E os Institutos Confúcio, não ajudam?
Os Institutos são bons para ensinar a língua chinesa e fazer com que as pessoas
conheçam mais a cultura do país. Mas soft power não é isso. Soft power é fazer com
que as pessoas queiram te emular, queiram ser como você, que o país funcione como
um ímã que as pessoas querem imitar. E você não encontra muitos países ou pessoas
querendo imitar a China, certamente não politicamente. E aí está o grande problema o que realmente impede a China de se tornar uma superpotência é seu sistema
político, esse é o calcanhar de Aquiles. Ninguém admira o sistema político chinês. E é
um impedimento para a criatividade e inovação de seu povo.

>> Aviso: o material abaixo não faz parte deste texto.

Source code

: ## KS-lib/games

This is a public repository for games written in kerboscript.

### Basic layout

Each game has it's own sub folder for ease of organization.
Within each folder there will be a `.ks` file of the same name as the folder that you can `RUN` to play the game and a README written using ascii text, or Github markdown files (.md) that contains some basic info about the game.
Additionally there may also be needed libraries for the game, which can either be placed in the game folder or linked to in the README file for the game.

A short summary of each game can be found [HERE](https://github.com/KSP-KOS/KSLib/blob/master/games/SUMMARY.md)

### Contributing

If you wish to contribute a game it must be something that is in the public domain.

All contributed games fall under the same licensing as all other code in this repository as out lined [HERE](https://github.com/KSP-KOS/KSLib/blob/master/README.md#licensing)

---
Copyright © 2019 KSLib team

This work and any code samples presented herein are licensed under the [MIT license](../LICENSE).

Então o sr não concorda com a ideia de que eles podem ser uma superpotência
e fortaleza econômica e continuar sendo uma autocracia?
Não. Se eles se transformarem em uma democracia de verdade, aumentam as
chances de se tornarem uma superpotência. Porque dessa maneira os chineses
seriam livres para criar e eles iriam ganhar mais confiança de outros países do mundo.
Hoje em dia, as pessoas não confiam na China - no Ocidente, na Ásia e, de forma
crescente, na África.
Recentemente o presidente do Banco Central da Nigéria escreveu, em um artigo
no "Financial Times", que a África não deveria ter ilusões em relação à China,
"que
contribui
significativamente
para
a
desindustrialização
e
subdesenvolvimento" do continente. A reação contra o suposto "imperialismo"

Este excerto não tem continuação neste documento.